The modern individual has more news source options to choose from than ever before. And not only are there more news sources, but as New York Times writer Brian Stelter pointed out during his on-campus lecture last spring entitled "Twenty-Somethings," there's an entirely new method of packaging information to the public. Websites like BuzzFeed and Twitter have become enormously successful due to their intelligent integration of advertisements, eye-catching headlines and, most importantly, their clear, concise and punchy delivery. This year the New York Times audited 593 newspapers and reported a 0.7 percent daily circulation decline.
From major publications to fringe newspapers, the changing landscape of journalism has been a prominent table topic. Inevitably, the form of news delivery that society prefers is changing-but with a definite perk. Readers can now comment on and share news with the click of a button. Thanks to modern technology, the public is now a more integral part of the dialogue. The Skidmore News hopes to emulate and encourage this readership involvement in our own publication to the best of our ability.

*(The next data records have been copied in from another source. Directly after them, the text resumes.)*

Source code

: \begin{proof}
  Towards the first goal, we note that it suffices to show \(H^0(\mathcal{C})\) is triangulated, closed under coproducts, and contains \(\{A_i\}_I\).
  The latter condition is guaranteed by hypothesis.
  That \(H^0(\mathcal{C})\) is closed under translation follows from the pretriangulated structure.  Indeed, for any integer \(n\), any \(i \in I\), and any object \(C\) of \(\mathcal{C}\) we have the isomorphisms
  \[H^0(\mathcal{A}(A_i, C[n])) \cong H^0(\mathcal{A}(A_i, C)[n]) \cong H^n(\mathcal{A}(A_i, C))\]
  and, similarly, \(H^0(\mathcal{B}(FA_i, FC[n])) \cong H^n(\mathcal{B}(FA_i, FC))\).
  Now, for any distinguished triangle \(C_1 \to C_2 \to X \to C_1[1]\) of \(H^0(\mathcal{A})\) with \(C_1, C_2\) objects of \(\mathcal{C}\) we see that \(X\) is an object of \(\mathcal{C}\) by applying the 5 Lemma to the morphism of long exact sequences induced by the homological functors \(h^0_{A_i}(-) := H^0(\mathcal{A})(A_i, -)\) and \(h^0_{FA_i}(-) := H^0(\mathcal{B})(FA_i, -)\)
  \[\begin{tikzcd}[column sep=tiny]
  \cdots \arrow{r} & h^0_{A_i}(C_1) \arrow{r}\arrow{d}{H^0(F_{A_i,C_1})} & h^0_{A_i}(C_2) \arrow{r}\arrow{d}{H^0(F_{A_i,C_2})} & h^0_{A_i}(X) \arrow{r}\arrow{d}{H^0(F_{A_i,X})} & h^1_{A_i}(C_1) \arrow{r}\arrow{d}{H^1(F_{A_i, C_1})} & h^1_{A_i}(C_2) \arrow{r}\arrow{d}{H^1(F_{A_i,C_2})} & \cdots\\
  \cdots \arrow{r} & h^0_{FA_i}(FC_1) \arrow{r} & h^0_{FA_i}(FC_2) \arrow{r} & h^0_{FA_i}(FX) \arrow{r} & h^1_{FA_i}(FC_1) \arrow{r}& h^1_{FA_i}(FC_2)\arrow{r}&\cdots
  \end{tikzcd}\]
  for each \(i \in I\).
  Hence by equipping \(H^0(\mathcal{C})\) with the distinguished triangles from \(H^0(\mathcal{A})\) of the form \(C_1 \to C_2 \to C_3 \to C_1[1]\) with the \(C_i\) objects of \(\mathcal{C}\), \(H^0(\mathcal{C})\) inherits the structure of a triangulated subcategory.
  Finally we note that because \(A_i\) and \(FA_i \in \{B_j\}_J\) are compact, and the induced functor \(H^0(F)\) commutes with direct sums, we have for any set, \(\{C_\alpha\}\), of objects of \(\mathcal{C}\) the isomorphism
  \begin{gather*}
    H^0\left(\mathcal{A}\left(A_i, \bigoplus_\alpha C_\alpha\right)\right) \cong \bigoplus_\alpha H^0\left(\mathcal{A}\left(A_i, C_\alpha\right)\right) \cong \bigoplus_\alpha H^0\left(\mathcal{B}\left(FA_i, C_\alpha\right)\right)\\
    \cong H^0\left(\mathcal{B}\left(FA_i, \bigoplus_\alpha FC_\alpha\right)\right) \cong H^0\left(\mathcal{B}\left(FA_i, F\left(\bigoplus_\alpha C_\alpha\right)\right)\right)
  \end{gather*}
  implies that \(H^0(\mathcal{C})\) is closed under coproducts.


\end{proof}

Why read articles when you can receive sound bytes of information from numerous social media sites? President John Kennedy once noted about the press that its role is "not to simply give the public what it wants-but to inform, to arouse, to reflect, to state our dangers and our opportunities, to indicate our crises and our choices, to lead, mold, educate and even sometimes anger public opinion." There is something lost in the sensationalism of the news circulated by media sites. At The Skidmore News, we believe that there is enormous value in carefully crafted, researched and artistic journalism.
We are here not to make news, but report it. Our job is to not only to observe and record Skidmore's accolades and achievements, but also to recognize and point out its mistakes and faults. In return, we ask that the reader identify our faults when they are apparent so that we may correct them. As Skidmore College's sole official newspaper, we are inherent to the critical debate regarding this campus-but the reader is equally as indispensable to its dialogue. We not only could not silence your dissent, but we welcome it.
As the only club chartered for the specific purpose of printing campus news we aim to serve as a source of unbiased and factual information, meaningful and well-researched opinions and, finally, as a common ground for opinion and debate. As the reader you fuel us with feedback, criticism and contestation. Without you, we could not grow.
Founded in 1925, The Skidmore News was chartered as the official campus newspaper with , "the purpose ... to act as a source of communication and dissemination of information for the students, faculty and employees of Skidmore College as well as the general Saratoga community." We are deeply proud of our role in Skidmore College's historic trajectory and equally excited to continue on with our tradition as custodians of information. We're looking forward to a great year.